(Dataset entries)
——

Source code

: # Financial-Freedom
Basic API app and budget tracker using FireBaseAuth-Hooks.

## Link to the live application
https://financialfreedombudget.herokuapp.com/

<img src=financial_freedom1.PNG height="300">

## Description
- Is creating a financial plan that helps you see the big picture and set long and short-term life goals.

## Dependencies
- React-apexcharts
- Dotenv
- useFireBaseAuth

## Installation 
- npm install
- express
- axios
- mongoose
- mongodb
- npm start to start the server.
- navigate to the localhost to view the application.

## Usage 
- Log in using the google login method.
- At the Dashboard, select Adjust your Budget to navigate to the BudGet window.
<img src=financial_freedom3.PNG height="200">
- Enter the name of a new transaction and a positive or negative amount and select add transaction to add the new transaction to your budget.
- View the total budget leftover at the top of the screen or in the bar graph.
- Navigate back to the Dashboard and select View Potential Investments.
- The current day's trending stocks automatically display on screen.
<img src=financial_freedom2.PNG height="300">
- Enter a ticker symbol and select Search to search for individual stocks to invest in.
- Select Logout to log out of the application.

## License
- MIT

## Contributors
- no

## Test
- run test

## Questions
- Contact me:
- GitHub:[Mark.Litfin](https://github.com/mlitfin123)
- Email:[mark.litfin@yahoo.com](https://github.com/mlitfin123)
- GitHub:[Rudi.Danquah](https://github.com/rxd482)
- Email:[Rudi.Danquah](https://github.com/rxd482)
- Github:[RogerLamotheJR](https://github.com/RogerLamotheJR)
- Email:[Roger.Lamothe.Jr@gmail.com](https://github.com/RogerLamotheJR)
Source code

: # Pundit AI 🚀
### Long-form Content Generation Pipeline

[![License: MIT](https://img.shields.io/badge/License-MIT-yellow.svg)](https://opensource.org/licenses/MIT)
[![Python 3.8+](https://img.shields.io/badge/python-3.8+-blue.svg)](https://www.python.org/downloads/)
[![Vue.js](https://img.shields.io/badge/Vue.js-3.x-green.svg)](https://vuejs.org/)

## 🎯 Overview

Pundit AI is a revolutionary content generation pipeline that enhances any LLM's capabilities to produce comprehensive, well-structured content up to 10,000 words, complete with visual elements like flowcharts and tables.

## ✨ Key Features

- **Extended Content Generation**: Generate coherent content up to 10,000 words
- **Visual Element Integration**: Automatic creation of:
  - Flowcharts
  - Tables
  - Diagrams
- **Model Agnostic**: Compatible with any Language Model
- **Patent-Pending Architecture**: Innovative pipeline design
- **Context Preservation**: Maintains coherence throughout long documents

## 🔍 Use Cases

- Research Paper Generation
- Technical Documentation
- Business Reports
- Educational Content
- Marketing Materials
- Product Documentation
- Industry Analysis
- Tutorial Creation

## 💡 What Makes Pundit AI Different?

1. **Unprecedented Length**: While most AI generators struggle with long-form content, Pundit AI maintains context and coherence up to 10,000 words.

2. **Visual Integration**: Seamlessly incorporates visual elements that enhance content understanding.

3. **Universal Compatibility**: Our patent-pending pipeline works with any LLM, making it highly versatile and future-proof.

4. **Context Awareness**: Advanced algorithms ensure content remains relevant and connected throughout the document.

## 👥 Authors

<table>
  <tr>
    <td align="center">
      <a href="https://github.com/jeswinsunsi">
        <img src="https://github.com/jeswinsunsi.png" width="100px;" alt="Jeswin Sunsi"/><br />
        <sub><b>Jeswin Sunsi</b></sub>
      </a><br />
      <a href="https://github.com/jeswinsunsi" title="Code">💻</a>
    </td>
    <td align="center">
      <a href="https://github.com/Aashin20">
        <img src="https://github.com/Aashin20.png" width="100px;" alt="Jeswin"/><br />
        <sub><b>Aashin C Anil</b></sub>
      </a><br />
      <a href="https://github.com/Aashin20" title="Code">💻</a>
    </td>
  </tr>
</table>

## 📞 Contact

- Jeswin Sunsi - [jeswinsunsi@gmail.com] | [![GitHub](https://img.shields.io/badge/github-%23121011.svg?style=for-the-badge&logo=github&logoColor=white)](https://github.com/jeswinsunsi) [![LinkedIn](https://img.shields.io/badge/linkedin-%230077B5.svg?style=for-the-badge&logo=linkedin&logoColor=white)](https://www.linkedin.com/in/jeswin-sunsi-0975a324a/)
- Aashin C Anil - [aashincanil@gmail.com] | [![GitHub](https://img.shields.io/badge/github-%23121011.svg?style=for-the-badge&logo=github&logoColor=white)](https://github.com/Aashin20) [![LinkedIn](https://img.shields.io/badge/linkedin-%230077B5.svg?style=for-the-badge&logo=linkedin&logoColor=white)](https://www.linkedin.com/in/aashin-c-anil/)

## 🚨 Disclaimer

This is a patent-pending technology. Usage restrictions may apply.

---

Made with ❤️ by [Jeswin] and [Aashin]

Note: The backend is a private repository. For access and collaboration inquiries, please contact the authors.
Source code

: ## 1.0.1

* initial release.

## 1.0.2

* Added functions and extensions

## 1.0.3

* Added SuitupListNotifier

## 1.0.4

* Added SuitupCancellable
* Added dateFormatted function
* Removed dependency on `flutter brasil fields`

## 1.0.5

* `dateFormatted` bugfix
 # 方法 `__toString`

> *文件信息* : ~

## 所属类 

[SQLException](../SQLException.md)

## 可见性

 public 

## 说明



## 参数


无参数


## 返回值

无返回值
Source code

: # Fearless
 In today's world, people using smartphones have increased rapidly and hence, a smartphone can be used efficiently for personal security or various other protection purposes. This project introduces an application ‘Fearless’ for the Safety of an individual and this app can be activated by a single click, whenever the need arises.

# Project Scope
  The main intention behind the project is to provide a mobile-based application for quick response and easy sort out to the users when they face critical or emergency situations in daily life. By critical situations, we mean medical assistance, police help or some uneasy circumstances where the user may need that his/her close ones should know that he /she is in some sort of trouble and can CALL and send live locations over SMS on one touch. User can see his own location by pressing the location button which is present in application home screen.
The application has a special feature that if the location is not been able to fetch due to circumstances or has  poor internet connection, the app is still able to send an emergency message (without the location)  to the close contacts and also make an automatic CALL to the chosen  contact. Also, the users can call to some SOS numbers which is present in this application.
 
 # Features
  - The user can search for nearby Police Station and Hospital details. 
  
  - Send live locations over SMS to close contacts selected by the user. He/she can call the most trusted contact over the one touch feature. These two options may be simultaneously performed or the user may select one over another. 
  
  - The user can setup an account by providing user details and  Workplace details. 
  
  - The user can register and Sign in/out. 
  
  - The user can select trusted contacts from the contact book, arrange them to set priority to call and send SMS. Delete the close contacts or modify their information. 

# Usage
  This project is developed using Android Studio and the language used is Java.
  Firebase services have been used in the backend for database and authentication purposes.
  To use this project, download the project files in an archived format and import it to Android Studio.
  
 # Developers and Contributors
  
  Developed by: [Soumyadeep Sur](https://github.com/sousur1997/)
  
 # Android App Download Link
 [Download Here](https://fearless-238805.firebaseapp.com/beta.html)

——

● WHAT NEEDS TO BE DONE
Go through the records above and set each one down exactly, please.

● TASK RESULT
Source code

: # Financial-Freedom
Basic API app and budget tracker using FireBaseAuth-Hooks.

## Link to the live application
https://financialfreedombudget.herokuapp.com/

<img src=financial_freedom1.PNG height="300">

## Description
- Is creating a financial plan that helps you see the big picture and set long and short-term life goals.

## Dependencies
- React-apexcharts
- Dotenv
- useFireBaseAuth

## Installation 
- npm install
- express
- axios
- mongoose
- mongodb
- npm start to start the server.
- navigate to the localhost to view the application.

## Usage 
- Log in using the google login method.
- At the Dashboard, select Adjust your Budget to navigate to the BudGet window.
<img src=financial_freedom3.PNG height="200">
- Enter the name of a new transaction and a positive or negative amount and select add transaction to add the new transaction to your budget.
- View the total budget leftover at the top of the screen or in the bar graph.
- Navigate back to the Dashboard and select View Potential Investments.
- The current day's trending stocks automatically display on screen.
<img src=financial_freedom2.PNG height="300">
- Enter a ticker symbol and select Search to search for individual stocks to invest in.
- Select Logout to log out of the application.

## License
- MIT

## Contributors
- no

## Test
- run test

## Questions
- Contact me:
- GitHub:[Mark.Litfin](https://github.com/mlitfin123)
- Email:[mark.litfin@yahoo.com](https://github.com/mlitfin123)
- GitHub:[Rudi.Danquah](https://github.com/rxd482)
- Email:[Rudi.Danquah](https://github.com/rxd482)
- Github:[RogerLamotheJR](https://github.com/RogerLamotheJR)
- Email:[Roger.Lamothe.Jr@gmail.com](https://github.com/RogerLamotheJR)
Source code

: # Pundit AI 🚀
### Long-form Content Generation Pipeline

[![License: MIT](https://img.shields.io/badge/License-MIT-yellow.svg)](https://opensource.org/licenses/MIT)
[![Python 3.8+](https://img.shields.io/badge/python-3.8+-blue.svg)](https://www.python.org/downloads/)
[![Vue.js](https://img.shields.io/badge/Vue.js-3.x-green.svg)](https://vuejs.org/)

## 🎯 Overview

Pundit AI is a revolutionary content generation pipeline that enhances any LLM's capabilities to produce comprehensive, well-structured content up to 10,000 words, complete with visual elements like flowcharts and tables.

## ✨ Key Features

- **Extended Content Generation**: Generate coherent content up to 10,000 words
- **Visual Element Integration**: Automatic creation of:
  - Flowcharts
  - Tables
  - Diagrams
- **Model Agnostic**: Compatible with any Language Model
- **Patent-Pending Architecture**: Innovative pipeline design
- **Context Preservation**: Maintains coherence throughout long documents

## 🔍 Use Cases

- Research Paper Generation
- Technical Documentation
- Business Reports
- Educational Content
- Marketing Materials
- Product Documentation
- Industry Analysis
- Tutorial Creation

## 💡 What Makes Pundit AI Different?

1. **Unprecedented Length**: While most AI generators struggle with long-form content, Pundit AI maintains context and coherence up to 10,000 words.

2. **Visual Integration**: Seamlessly incorporates visual elements that enhance content understanding.

3. **Universal Compatibility**: Our patent-pending pipeline works with any LLM, making it highly versatile and future-proof.

4. **Context Awareness**: Advanced algorithms ensure content remains relevant and connected throughout the document.

## 👥 Authors

<table>
  <tr>
    <td align="center">
      <a href="https://github.com/jeswinsunsi">
        <img src="https://github.com/jeswinsunsi.png" width="100px;" alt="Jeswin Sunsi"/><br />
        <sub><b>Jeswin Sunsi</b></sub>
      </a><br />
      <a href="https://github.com/jeswinsunsi" title="Code">💻</a>
    </td>
    <td align="center">
      <a href="https://github.com/Aashin20">
        <img src="https://github.com/Aashin20.png" width="100px;" alt="Jeswin"/><br />
        <sub><b>Aashin C Anil</b></sub>
      </a><br />
      <a href="https://github.com/Aashin20" title="Code">💻</a>
    </td>
  </tr>
</table>

## 📞 Contact

- Jeswin Sunsi - [jeswinsunsi@gmail.com] | [![GitHub](https://img.shields.io/badge/github-%23121011.svg?style=for-the-badge&logo=github&logoColor=white)](https://github.com/jeswinsunsi) [![LinkedIn](https://img.shields.io/badge/linkedin-%230077B5.svg?style=for-the-badge&logo=linkedin&logoColor=white)](https://www.linkedin.com/in/jeswin-sunsi-0975a324a/)
- Aashin C Anil - [aashincanil@gmail.com] | [![GitHub](https://img.shields.io/badge/github-%23121011.svg?style=for-the-badge&logo=github&logoColor=white)](https://github.com/Aashin20) [![LinkedIn](https://img.shields.io/badge/linkedin-%230077B5.svg?style=for-the-badge&logo=linkedin&logoColor=white)](https://www.linkedin.com/in/aashin-c-anil/)

## 🚨 Disclaimer

This is a patent-pending technology. Usage restrictions may apply.

---

Made with ❤️ by [Jeswin] and [Aashin]

Note: The backend is a private repository. For access and collaboration inquiries, please contact the authors.
Source code

: ## 1.0.1

* initial release.

## 1.0.2

* Added functions and extensions

## 1.0.3

* Added SuitupListNotifier

## 1.0.4

* Added SuitupCancellable
* Added dateFormatted function
* Removed dependency on `flutter brasil fields`

## 1.0.5

* `dateFormatted` bugfix
 # 方法 `__toString`

> *文件信息* : ~

## 所属类 

[SQLException](../SQLException.md)

## 可见性

 public 

## 说明



## 参数


无参数


## 返回值

无返回值
Source code

: # Fearless
 In today's world, people using smartphones have increased rapidly and hence, a smartphone can be used efficiently for personal security or various other protection purposes. This project introduces an application ‘Fearless’ for the Safety of an individual and this app can be activated by a single click, whenever the need arises.

# Project Scope
  The main intention behind the project is to provide a mobile-based application for quick response and easy sort out to the users when they face critical or emergency situations in daily life. By critical situations, we mean medical assistance, police help or some uneasy circumstances where the user may need that his/her close ones should know that he /she is in some sort of trouble and can CALL and send live locations over SMS on one touch. User can see his own location by pressing the location button which is present in application home screen.
The application has a special feature that if the location is not been able to fetch due to circumstances or has  poor internet connection, the app is still able to send an emergency message (without the location)  to the close contacts and also make an automatic CALL to the chosen  contact. Also, the users can call to some SOS numbers which is present in this application.
 
 # Features
  - The user can search for nearby Police Station and Hospital details. 
  
  - Send live locations over SMS to close contacts selected by the user. He/she can call the most trusted contact over the one touch feature. These two options may be simultaneously performed or the user may select one over another. 
  
  - The user can setup an account by providing user details and  Workplace details. 
  
  - The user can register and Sign in/out. 
  
  - The user can select trusted contacts from the contact book, arrange them to set priority to call and send SMS. Delete the close contacts or modify their information. 

# Usage
  This project is developed using Android Studio and the language used is Java.
  Firebase services have been used in the backend for database and authentication purposes.
  To use this project, download the project files in an archived format and import it to Android Studio.
  
 # Developers and Contributors
  
  Developed by: [Soumyadeep Sur](https://github.com/sousur1997/)
  
 # Android App Download Link
 [Download Here](https://fearless-238805.firebaseapp.com/beta.html)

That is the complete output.